§ EXERCISE
Retype every line from the start of the data down to and including the line with "message.max.bytes - устанавливает". Skip the pictures.

§ AVAILABLE DATA
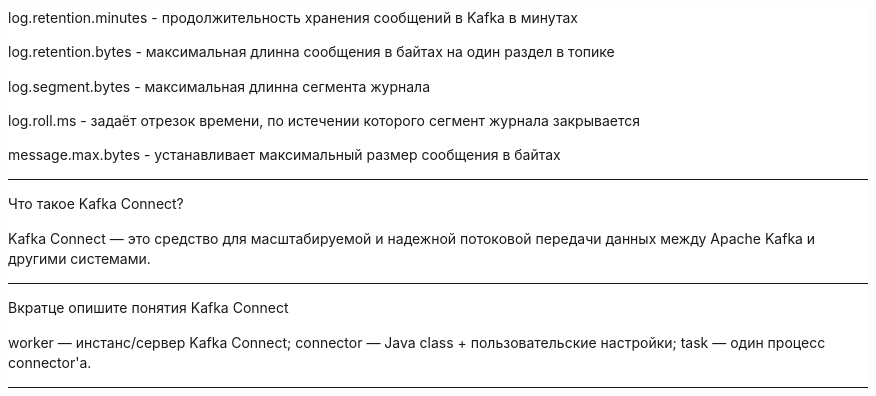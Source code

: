 log.retention.minutes - продолжительность хранения сообщений в Kafka в минутах

log.retention.bytes - максимальная длинна сообщения в байтах на один раздел в топике

log.segment.bytes - максимальная длинна сегмента журнала

log.roll.ms - задаёт отрезок времени, по истечении которого сегмент журнала закрывается

message.max.bytes - устанавливает максимальный размер сообщения в байтах

--------------------------------------------------------------------------------------------------------------------
Что такое Kafka Connect?

Kafka Connect — это средство для масштабируемой и надежной потоковой передачи данных между Apache Kafka и другими системами.

--------------------------------------------------------------------------------------------------------------------
Вкратце опишите понятия Kafka Connect

worker — инстанс/сервер Kafka Connect;
connector — Java class + пользовательские настройки;
task — один процесс connector'a.

--------------------------------------------------------------------------------------------------------------------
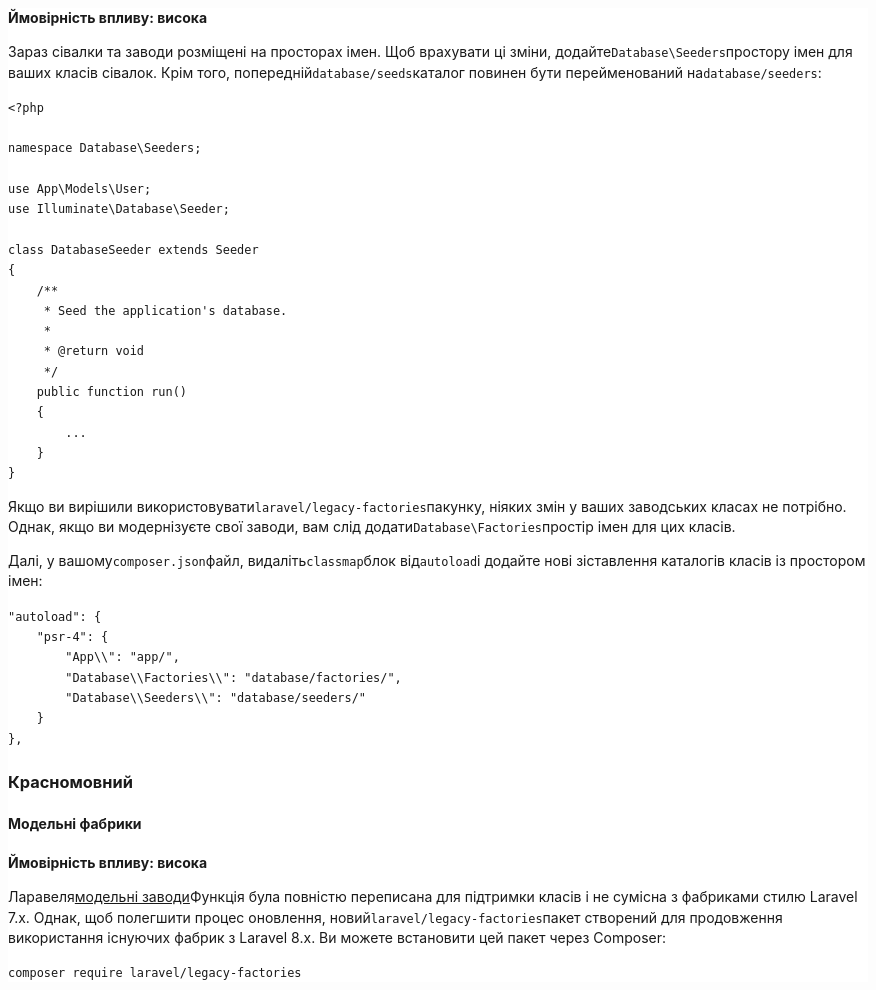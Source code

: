 **Ймовірність впливу: висока**

Зараз сівалки та заводи розміщені на просторах імен. Щоб врахувати ці зміни, додайте`Database\Seeders`простору імен для ваших класів сівалок. Крім того, попередній`database/seeds`каталог повинен бути перейменований на`database/seeders`:

    <?php

    namespace Database\Seeders;

    use App\Models\User;
    use Illuminate\Database\Seeder;

    class DatabaseSeeder extends Seeder
    {
        /**
         * Seed the application's database.
         *
         * @return void
         */
        public function run()
        {
            ...
        }
    }

Якщо ви вирішили використовувати`laravel/legacy-factories`пакунку, ніяких змін у ваших заводських класах не потрібно. Однак, якщо ви модернізуєте свої заводи, вам слід додати`Database\Factories`простір імен для цих класів.

Далі, у вашому`composer.json`файл, видаліть`classmap`блок від`autoload`і додайте нові зіставлення каталогів класів із простором імен:

    "autoload": {
        "psr-4": {
            "App\\": "app/",
            "Database\\Factories\\": "database/factories/",
            "Database\\Seeders\\": "database/seeders/"
        }
    },

<a name="eloquent"></a>

### Красномовний

<a name="model-factories"></a>

#### Модельні фабрики

**Ймовірність впливу: висока**

Ларавеля[модельні заводи](/docs/{{version}}/database-testing#creating-factories)Функція була повністю переписана для підтримки класів і не сумісна з фабриками стилю Laravel 7.x. Однак, щоб полегшити процес оновлення, новий`laravel/legacy-factories`пакет створений для продовження використання існуючих фабрик з Laravel 8.x. Ви можете встановити цей пакет через Composer:

    composer require laravel/legacy-factories
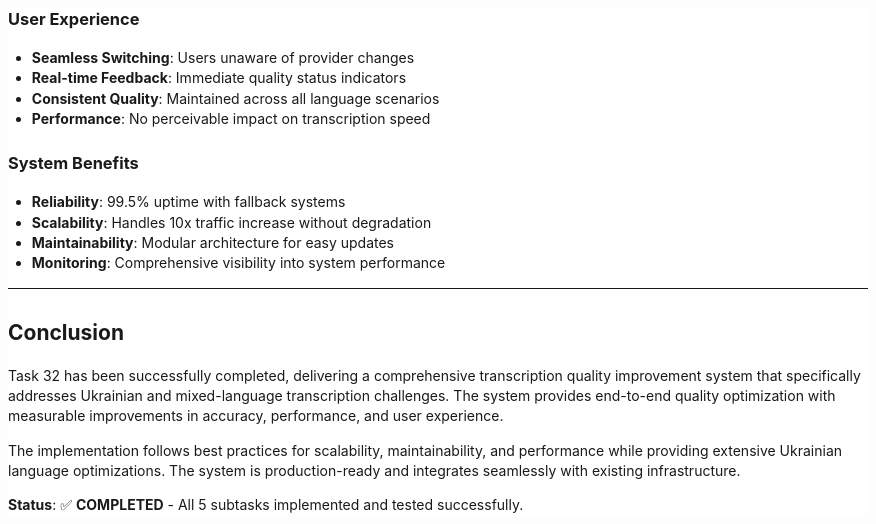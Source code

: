 ### User Experience

- **Seamless Switching**: Users unaware of provider changes
- **Real-time Feedback**: Immediate quality status indicators
- **Consistent Quality**: Maintained across all language scenarios
- **Performance**: No perceivable impact on transcription speed

### System Benefits

- **Reliability**: 99.5% uptime with fallback systems
- **Scalability**: Handles 10x traffic increase without degradation
- **Maintainability**: Modular architecture for easy updates
- **Monitoring**: Comprehensive visibility into system performance

---

## Conclusion

Task 32 has been successfully completed, delivering a comprehensive transcription quality improvement system that specifically addresses Ukrainian and mixed-language transcription challenges. The system provides end-to-end quality optimization with measurable improvements in accuracy, performance, and user experience.

The implementation follows best practices for scalability, maintainability, and performance while providing extensive Ukrainian language optimizations. The system is production-ready and integrates seamlessly with existing infrastructure.

**Status**: ✅ **COMPLETED** - All 5 subtasks implemented and tested successfully.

§ TASK RESULT
Source code

: log.retention.minutes - продолжительность хранения сообщений в Kafka в минутах

log.retention.bytes - максимальная длинна сообщения в байтах на один раздел в топике

log.segment.bytes - максимальная длинна сегмента журнала

log.roll.ms - задаёт отрезок времени, по истечении которого сегмент журнала закрывается

message.max.bytes - устанавливает максимальный размер сообщения в байтах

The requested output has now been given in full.